The mystery itself is decent enough, but the absence of Jessica wandering around politely dismantling people’s alibis makes the whole thing feel a little off. Watching other characters solve the case inside one of her fictional stories just isn’t as fun. Part of the magic of Murder, She Wrote is watching Lansbury gently interrogate suspects while pretending she’s just asking innocent questions. Without that, the episode feels like a regular 1980s TV mystery with a cameo introduction.

Any trivia?

Four of the actors would appear on The Golden Girls: Herb Edelman was Stan, Dorothy’s ex-husband; George Grizzard was Blanche’s ex-husband George, as well as George’s brother Jamie; Scott Jacoby was Dorothy and Stan’s son Michael and Dinah Manoff was next-door neighbor Carol, who spun off to Empty Nest

There is a real-life Murder. She Wrote book with the same title. Set in New Orleans during a jazz festival, Jessica is part of the investigation into the death of arts critic Wayne Copely, found dead near the grave of a voodoo queen. 

Give me a reasonable quote:

Jessica Fletcher: Did you ever try to argue with a computer? It is impossible. It’s like trying to talk sense to Amos Tupper once he’s made up his mind about something.

What’s next?

A sensationalist TV presenter is killed, and suspicion falls on one of the clients whose products he maligned. George Takei and Adrienne Barbeau? Let’s do it!

Mysterious Two (1982)

Between Death Line, Dead and Buried, Vice Squad, Wanted Dead or Alive and Poltergeist III, Gary Sherman has made some interesting movies. At the same time, he was doing plenty of work in TV, including the TV movie The Streets, the series Sable (based on the comic book Jon Sable: Freelance), and so much more. These are some fascinating pieces of his work, well worth tracking down.
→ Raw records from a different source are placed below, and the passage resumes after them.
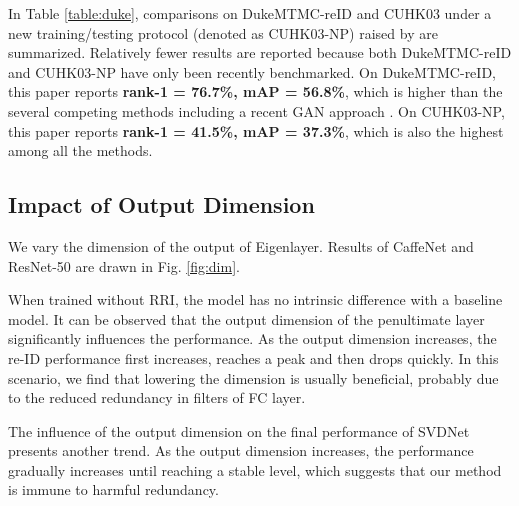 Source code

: \documentclass[10pt,twocolumn,letterpaper]{article}
\begin{document}
In Table \ref{table:duke}, comparisons on DukeMTMC-reID and CUHK03 under a new training/testing protocol (denoted as CUHK03-NP) raised by \cite{DBLP:conf/cvpr/ZhongZCL17} are summarized. Relatively fewer results are reported because both DukeMTMC-reID and CUHK03-NP have only been recently benchmarked. On DukeMTMC-reID, this paper reports \textbf{rank-1 = 76.7\%, mAP = 56.8\%}, which is higher than the several competing methods including a recent GAN approach \cite{zheng2017unlabeled}. On CUHK03-NP, this paper reports \textbf{rank-1 = 41.5\%, mAP = 37.3\%}, which is also the highest among all the methods. 

\subsection{Impact of Output Dimension} \label{sec:dimension}
We vary the dimension of the output of Eigenlayer. Results of CaffeNet and ResNet-50 are drawn in Fig. \ref{fig:dim}.
 
When trained without RRI, the model has no intrinsic difference with a baseline model. It can be observed that the output dimension of the penultimate layer significantly influences the performance. As the output dimension increases, the re-ID performance first increases, reaches a peak and then drops quickly. In this scenario, we find that lowering the dimension is usually beneficial, probably due to the reduced redundancy in filters of FC layer. 

The influence of the output dimension on the final performance of SVDNet presents another trend. As the output dimension increases, the performance gradually increases until reaching a stable level, which suggests that our method is immune to harmful redundancy.

 
\end{document}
Mysterious Two is one of the strangest of them, based on The Two, a cult led by Marshall Herff “Do” Applewhite Jr., that he co-led with Bonnie Lu “Ti” Nettles, also known as the UFO Missionaries. When she died in 1985, he continued leading the group, which changed its name to Heaven’s Gate. And you know how that went, right?

A failed pilot, this is the story of He (John Forsythe) and She (Priscilla Pointer), who are travelling the backroads of America and preaching a non-Christian gospel while hinting that they aren’t from around here. The authorities (Noah Beery Jr. and Robert Englund), a reporter by the name of Arnold Brown (Robert Pine) and a flute-playing young man named Tim Armstrong (James Stephens, not the Tim Armstrong from Operation Ivy) are trying to rescue his girlfriend Natalie (Karen McLarty) from the cult are all suspicious. Still, one night, the entire congregation at one of their tent revivals just disappears into the light. And hey — Vic Tayback!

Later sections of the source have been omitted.